How do you implement a Stack and a Queue in JavaScript?

javascript data-structures stack queue

512,300

Solution 1

var stack = [];
stack.push(2);       // stack is now [2]
stack.push(5);       // stack is now [2, 5]
var i = stack.pop(); // stack is now [2]
alert(i);            // displays 5

var queue = [];
queue.push(2);         // queue is now [2]
queue.push(5);         // queue is now [2, 5]
var i = queue.shift(); // queue is now [5]
alert(i);              // displays 2

taken from "9 JavaScript Tips You May Not Know"

Solution 2

Javascript has push and pop methods, which operate on ordinary Javascript array objects.

For queues, look here:

http://safalra.com/web-design/javascript/queues/

Queues can be implemented in JavaScript using either the push and shift methods or unshift and pop methods of the array object. Although this is a simple way to implement queues, it is very inefficient for large queues — because of the methods operate on arrays, the shift and unshift methods move every element in the array each time they are called.

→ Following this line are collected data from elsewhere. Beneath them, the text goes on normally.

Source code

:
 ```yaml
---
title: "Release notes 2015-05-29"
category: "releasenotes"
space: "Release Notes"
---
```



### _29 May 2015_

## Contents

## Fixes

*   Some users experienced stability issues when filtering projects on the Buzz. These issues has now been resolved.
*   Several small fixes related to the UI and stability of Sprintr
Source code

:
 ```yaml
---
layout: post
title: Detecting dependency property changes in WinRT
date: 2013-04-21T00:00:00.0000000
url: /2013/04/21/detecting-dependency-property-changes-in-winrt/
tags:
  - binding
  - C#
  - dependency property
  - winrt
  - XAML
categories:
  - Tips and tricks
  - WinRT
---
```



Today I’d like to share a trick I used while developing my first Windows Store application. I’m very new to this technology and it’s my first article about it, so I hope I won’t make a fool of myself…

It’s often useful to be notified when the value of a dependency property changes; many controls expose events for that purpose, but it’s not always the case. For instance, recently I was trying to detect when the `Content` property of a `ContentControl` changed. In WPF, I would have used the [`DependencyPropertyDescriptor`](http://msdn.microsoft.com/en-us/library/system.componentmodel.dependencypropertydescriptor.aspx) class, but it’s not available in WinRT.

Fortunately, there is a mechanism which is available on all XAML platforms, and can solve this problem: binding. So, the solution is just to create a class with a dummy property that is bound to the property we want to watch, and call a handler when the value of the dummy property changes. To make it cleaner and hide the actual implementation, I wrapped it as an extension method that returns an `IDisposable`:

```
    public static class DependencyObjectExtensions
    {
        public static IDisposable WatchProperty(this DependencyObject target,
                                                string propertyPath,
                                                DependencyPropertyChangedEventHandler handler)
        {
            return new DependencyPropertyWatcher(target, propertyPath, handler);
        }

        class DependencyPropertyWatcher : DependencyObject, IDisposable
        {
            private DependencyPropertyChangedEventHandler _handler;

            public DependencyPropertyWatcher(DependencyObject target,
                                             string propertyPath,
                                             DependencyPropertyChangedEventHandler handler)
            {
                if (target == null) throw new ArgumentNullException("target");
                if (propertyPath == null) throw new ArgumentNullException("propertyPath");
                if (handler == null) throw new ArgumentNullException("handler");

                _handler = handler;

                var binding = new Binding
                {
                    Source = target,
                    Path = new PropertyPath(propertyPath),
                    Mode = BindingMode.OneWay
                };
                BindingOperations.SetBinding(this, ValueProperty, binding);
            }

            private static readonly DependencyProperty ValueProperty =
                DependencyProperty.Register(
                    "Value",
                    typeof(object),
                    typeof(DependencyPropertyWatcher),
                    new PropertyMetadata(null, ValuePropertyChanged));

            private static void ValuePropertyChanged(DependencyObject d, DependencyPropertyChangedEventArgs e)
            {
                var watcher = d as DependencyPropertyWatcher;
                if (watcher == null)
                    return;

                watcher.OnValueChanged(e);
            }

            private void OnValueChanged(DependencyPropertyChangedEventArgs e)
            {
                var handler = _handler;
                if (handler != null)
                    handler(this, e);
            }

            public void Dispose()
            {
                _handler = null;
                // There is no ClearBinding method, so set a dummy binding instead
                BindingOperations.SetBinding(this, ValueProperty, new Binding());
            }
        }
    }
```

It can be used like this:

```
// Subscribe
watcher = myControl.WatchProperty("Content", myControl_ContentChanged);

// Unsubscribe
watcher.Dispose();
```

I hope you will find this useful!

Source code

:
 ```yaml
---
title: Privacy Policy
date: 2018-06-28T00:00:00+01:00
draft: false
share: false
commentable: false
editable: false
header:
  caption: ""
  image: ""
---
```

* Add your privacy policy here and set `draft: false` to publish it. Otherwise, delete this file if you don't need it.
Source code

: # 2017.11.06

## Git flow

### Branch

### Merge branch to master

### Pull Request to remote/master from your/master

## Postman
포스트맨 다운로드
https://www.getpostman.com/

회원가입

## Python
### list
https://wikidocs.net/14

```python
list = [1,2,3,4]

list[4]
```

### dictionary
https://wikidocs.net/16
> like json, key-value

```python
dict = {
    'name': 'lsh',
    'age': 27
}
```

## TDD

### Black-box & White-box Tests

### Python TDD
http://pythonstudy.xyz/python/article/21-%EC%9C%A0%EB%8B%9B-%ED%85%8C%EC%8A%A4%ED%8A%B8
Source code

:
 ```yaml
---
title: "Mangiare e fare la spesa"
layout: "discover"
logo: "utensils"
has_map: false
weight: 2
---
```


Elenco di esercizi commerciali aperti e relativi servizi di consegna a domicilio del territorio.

Queue.js is a simple and efficient queue implementation for JavaScript whose dequeue function runs in amortized constant time. As a result, for larger queues, it can be significantly faster than using arrays.

Solution 3

Arrays.

Stack:

var stack = [];

//put value on top of stack
stack.push(1);

//remove value from top of stack
var value = stack.pop();

Queue:

var queue = [];

//put value on end of queue
queue.push(1);

//Take first value from queue
var value = queue.shift();

Solution 4

If you wanted to make your own data structures, you could build your own:

var Stack = function(){
  this.top = null;
  this.size = 0;
};

var Node = function(data){
  this.data = data;
  this.previous = null;
};

Stack.prototype.push = function(data) {
  var node = new Node(data);

  node.previous = this.top;
  this.top = node;
  this.size += 1;
  return this.top;
};

Stack.prototype.pop = function() {
  temp = this.top;
  this.top = this.top.previous;
  this.size -= 1;
  return temp;
};

And for queue:

var Queue = function() {
  this.first = null;
  this.size = 0;
};

var Node = function(data) {
  this.data = data;
  this.next = null;
};

Queue.prototype.enqueue = function(data) {
  var node = new Node(data);

  if (!this.first){
    this.first = node;
  } else {
    n = this.first;
    while (n.next) {
      n = n.next;
    }
    n.next = node;
  }

  this.size += 1;
  return node;
};

Queue.prototype.dequeue = function() {
  temp = this.first;
  this.first = this.first.next;
  this.size -= 1;
  return temp;
};

Solution 5

Here is my implementation of a stack and a queue using a linked list:

// Linked List
function Node(data) {
  this.data = data;
  this.next = null;
}

// Stack implemented using LinkedList
function Stack() {
  this.top = null;
}

Stack.prototype.push = function(data) {
  var newNode = new Node(data);

  newNode.next = this.top; //Special attention
  this.top = newNode;
}

Stack.prototype.pop = function() {
  if (this.top !== null) {
    var topItem = this.top.data;
    this.top = this.top.next;
    return topItem;
  }
  return null;
}

Stack.prototype.print = function() {
  var curr = this.top;
  while (curr) {
    console.log(curr.data);
    curr = curr.next;
  }
}

// var stack = new Stack();
// stack.push(3);
// stack.push(5);
// stack.push(7);
// stack.print();

// Queue implemented using LinkedList
function Queue() {
  this.head = null;
  this.tail = null;
}

Queue.prototype.enqueue = function(data) {
  var newNode = new Node(data);

  if (this.head === null) {
    this.head = newNode;
    this.tail = newNode;
  } else {
    this.tail.next = newNode;
    this.tail = newNode;
  }
}

Queue.prototype.dequeue = function() {
  var newNode;
  if (this.head !== null) {
    newNode = this.head.data;
    this.head = this.head.next;
  }
  return newNode;
}

Queue.prototype.print = function() {
  var curr = this.head;
  while (curr) {
    console.log(curr.data);
    curr = curr.next;
  }
}

var queue = new Queue();
queue.enqueue(3);
queue.enqueue(5);
queue.enqueue(7);
queue.print();
queue.dequeue();
queue.dequeue();
queue.print();

View more solutions

512,300

Author by

KingNestor

CS Student at the University of Central Missouri

Updated on July 08, 2022

Comments

KingNestor almost 2 years

What is the best way to implement a Stack and a Queue in JavaScript?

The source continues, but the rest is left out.